Saved data entries:

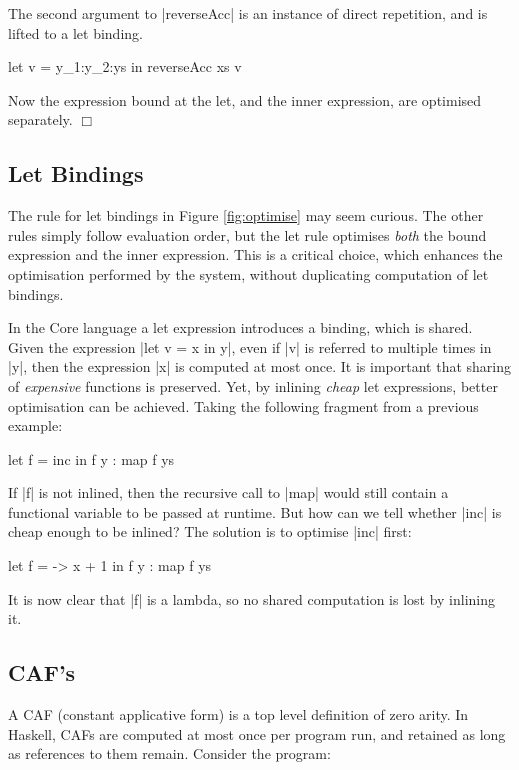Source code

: \documentclass{llncs}
\newcommand{\noexample}{\hfill$\Box$}
\begin{document}
\noindent The second argument to |reverseAcc| is an instance of direct repetition, and is lifted to a let binding.

\begin{code}
let v = y_1:y_2:ys
in reverseAcc xs v
\end{code}

\noindent Now the expression bound at the let, and the inner expression, are optimised separately. \noexample


\subsection{Let Bindings}
\label{sec:let}

The rule for let bindings in Figure \ref{fig:optimise} may seem curious. The other rules simply follow evaluation order, but the let rule optimises \textit{both} the bound expression and the inner expression. This is a critical choice, which enhances the optimisation performed by the system, without duplicating computation of let bindings.

In the Core language a let expression introduces a binding, which is shared. Given the expression |let v = x in y|, even if |v| is referred to multiple times in |y|, then the expression |x| is computed at most once. It is important that sharing of \textit{expensive} functions is preserved. Yet, by inlining \textit{cheap} let expressions, better optimisation can be achieved. Taking the following fragment from a previous example:

\begin{code}
let f = inc
in f y : map f ys
\end{code}

If |f| is not inlined, then the recursive call to |map| would still contain a functional variable to be passed at runtime. But how can we tell whether |inc| is cheap enough to be inlined? The solution is to optimise |inc| first:

\begin{code}
let f = \x -> x + 1
in f y : map f ys
\end{code}

It is now clear that |f| is a lambda, so no shared computation is lost by inlining it.

\subsection{CAF's}
\label{sec:caf}

A CAF (constant applicative form) is a top level definition of zero arity. In Haskell, CAFs are computed at most once per program run, and retained as long as references to them remain. Consider the program:
\end{document}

| Task directions |
Search the records for the word "noexample" and copy every line where it occurs.

| Written solution |
\newcommand{\noexample}{\hfill$\Box$}
\noindent Now the expression bound at the let, and the inner expression, are optimised separately. \noexample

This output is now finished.